**WORK INSTRUCTION:** The word "建立一套可视化" may appear in lines of the data; say how many such lines there are, with nothing beyond the number.

Top of MATERIAL PROVIDED

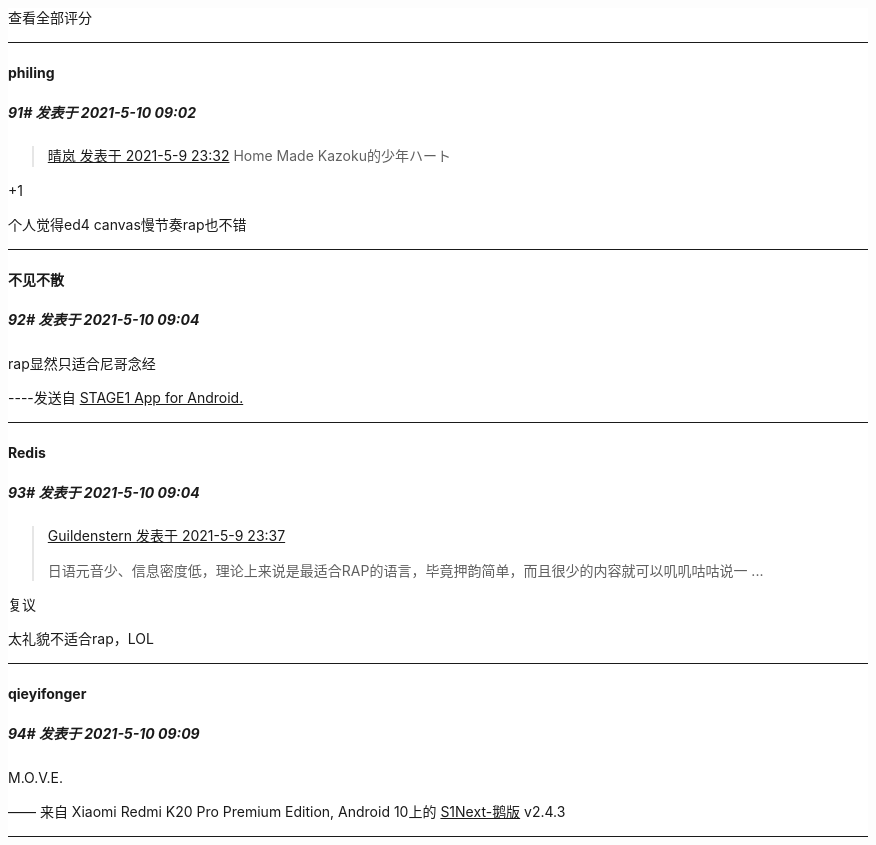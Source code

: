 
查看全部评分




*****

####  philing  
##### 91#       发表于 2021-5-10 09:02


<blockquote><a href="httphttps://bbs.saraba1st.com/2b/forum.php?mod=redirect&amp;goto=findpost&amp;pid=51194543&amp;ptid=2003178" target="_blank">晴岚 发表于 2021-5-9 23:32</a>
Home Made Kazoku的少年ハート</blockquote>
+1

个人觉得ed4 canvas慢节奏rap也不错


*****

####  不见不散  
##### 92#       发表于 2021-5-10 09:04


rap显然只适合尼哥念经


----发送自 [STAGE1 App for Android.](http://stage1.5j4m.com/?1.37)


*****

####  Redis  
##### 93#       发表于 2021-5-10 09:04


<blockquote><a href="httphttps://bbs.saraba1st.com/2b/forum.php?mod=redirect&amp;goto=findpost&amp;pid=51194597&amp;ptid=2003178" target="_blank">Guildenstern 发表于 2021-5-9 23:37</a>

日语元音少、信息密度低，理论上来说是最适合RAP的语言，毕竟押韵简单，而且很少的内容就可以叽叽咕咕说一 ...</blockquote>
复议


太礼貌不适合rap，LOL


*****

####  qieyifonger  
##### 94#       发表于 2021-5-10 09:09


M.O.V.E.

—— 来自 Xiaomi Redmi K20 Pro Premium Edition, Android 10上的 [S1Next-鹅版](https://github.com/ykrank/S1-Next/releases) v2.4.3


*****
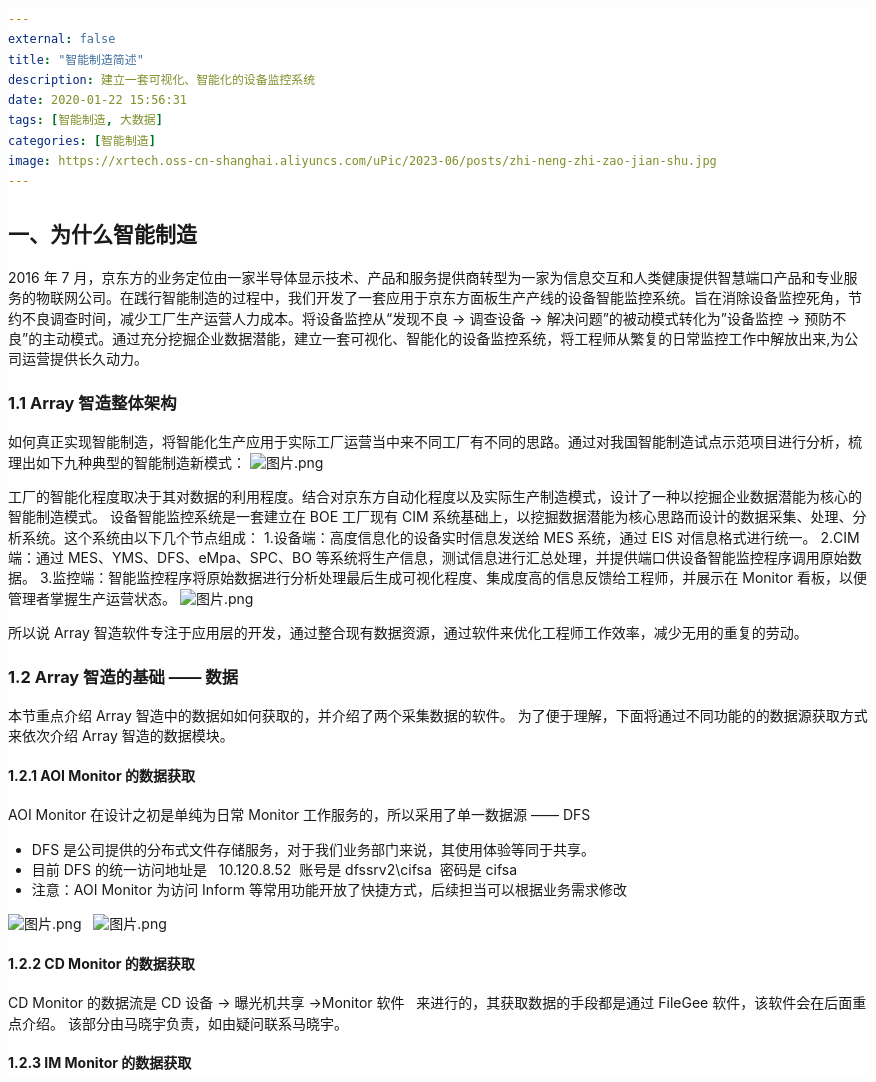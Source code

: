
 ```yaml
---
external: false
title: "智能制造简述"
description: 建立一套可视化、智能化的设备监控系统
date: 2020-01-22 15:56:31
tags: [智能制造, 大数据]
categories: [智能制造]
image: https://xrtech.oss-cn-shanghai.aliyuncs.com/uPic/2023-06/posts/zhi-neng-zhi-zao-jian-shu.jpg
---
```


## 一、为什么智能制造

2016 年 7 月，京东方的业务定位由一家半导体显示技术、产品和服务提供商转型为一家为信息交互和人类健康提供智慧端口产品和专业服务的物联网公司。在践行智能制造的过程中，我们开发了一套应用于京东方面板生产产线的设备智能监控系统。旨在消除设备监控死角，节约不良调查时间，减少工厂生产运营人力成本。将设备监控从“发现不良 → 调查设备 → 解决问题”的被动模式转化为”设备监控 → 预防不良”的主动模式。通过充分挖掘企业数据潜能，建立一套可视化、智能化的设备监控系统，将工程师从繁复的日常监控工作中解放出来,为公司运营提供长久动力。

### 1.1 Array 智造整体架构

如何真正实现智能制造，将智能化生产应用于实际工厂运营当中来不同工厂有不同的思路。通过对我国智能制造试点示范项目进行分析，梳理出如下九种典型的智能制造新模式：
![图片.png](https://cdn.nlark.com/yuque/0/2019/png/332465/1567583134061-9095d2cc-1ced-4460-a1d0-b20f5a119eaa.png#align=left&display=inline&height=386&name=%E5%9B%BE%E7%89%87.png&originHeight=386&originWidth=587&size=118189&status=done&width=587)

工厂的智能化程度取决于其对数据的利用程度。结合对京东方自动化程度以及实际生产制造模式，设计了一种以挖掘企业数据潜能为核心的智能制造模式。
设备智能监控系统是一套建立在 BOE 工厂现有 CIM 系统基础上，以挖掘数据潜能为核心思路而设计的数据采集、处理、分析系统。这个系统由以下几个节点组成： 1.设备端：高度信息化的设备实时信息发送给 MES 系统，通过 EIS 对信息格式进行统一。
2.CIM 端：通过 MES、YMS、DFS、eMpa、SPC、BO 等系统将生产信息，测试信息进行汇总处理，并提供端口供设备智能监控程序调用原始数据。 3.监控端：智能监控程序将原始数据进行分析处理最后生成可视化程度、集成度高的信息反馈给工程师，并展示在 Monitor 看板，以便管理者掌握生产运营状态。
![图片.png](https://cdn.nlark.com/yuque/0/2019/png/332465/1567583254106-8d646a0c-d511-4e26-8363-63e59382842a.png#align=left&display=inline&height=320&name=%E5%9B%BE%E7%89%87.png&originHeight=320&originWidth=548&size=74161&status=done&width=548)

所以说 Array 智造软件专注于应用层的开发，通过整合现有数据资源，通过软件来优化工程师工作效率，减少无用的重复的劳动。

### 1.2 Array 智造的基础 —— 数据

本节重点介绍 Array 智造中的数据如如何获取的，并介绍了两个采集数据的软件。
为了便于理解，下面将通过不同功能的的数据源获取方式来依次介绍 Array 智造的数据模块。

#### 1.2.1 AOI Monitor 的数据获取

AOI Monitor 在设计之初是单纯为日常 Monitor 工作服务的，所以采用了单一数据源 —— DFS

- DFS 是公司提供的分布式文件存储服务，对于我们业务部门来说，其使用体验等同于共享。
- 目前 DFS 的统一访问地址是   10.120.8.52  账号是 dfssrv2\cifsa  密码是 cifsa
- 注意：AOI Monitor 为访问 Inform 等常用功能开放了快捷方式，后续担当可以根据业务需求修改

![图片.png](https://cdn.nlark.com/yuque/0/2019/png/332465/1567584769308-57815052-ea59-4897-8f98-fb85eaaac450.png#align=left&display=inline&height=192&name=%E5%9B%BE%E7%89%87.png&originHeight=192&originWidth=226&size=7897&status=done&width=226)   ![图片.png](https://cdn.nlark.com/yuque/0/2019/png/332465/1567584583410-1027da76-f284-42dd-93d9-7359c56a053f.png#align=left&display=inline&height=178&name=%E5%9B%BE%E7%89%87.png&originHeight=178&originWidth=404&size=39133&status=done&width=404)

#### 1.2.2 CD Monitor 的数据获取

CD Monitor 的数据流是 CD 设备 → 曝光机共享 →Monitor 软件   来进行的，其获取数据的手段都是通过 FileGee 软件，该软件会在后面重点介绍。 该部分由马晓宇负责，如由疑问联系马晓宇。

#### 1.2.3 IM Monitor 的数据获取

Bottom of MATERIAL PROVIDED
Top of MATERIAL PROVIDED

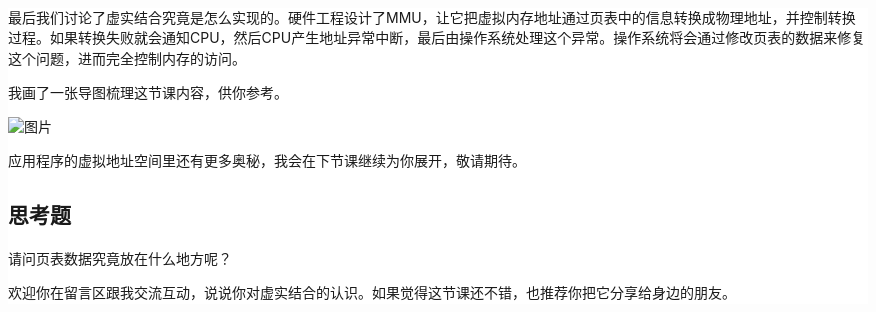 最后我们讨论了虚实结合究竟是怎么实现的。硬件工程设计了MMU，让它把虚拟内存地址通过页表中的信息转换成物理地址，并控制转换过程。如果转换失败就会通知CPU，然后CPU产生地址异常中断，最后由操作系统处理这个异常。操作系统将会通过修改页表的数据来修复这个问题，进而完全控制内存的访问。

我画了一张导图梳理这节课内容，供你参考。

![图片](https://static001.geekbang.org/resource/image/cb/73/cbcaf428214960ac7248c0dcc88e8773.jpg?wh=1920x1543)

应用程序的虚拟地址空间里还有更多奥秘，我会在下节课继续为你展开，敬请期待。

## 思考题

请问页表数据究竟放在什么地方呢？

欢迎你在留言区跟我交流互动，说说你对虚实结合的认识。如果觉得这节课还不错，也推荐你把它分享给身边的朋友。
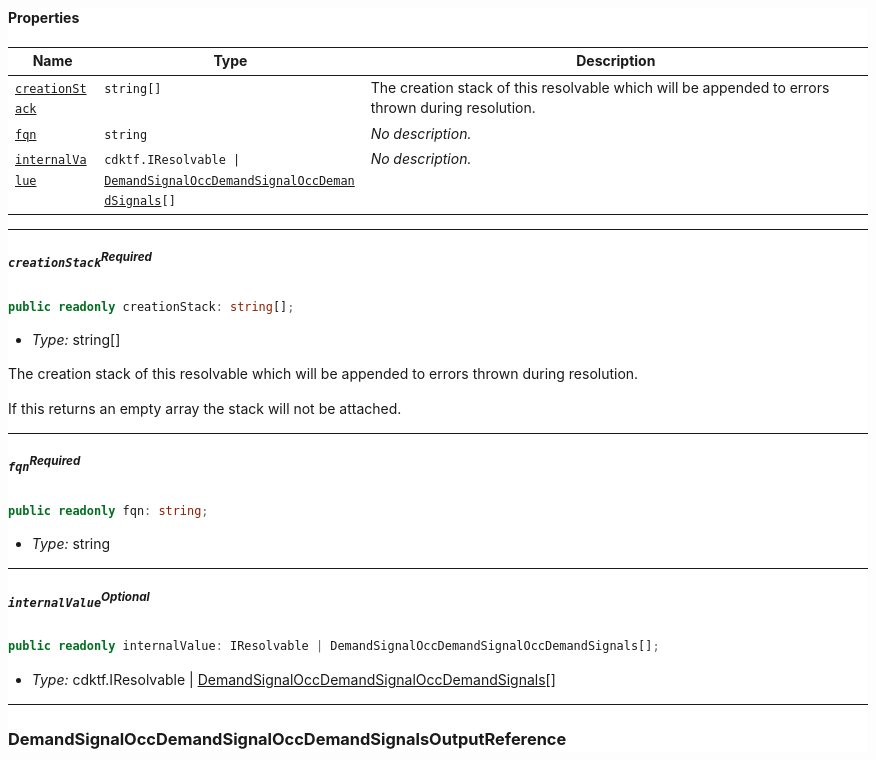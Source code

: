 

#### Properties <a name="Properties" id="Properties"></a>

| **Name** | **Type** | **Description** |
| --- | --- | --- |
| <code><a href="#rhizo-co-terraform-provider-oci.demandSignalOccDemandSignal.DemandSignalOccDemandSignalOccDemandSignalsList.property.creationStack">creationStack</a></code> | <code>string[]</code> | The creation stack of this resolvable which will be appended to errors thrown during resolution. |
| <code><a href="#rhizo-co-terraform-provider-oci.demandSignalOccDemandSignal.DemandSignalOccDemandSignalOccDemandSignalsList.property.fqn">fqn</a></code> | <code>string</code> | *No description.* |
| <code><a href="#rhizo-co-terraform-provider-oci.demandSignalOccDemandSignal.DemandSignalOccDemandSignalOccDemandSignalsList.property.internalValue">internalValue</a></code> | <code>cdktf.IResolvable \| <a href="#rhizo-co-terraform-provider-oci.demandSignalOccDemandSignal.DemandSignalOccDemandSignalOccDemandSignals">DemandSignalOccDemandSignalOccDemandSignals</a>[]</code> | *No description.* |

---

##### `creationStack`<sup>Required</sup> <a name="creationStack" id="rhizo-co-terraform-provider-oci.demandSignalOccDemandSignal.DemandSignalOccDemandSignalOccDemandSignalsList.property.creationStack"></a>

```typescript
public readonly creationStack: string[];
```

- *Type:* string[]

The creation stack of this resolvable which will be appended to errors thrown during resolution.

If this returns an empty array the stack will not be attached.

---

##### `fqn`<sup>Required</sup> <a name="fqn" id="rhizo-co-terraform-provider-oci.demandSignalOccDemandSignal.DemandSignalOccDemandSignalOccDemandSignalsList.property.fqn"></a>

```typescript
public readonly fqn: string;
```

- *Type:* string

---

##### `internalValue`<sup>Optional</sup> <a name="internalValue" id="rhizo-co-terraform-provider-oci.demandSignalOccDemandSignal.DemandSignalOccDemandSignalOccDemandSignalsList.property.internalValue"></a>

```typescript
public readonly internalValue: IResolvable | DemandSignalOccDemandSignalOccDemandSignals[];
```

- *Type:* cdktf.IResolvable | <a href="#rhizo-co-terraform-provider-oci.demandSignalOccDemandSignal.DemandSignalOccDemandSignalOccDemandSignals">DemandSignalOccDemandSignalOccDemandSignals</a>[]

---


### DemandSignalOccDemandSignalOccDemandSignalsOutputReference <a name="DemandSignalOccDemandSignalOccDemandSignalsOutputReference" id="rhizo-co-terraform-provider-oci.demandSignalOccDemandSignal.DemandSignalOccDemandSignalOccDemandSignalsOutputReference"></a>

Bottom of MATERIAL PROVIDED

**SOLUTION TO THE EXERCISE:** 2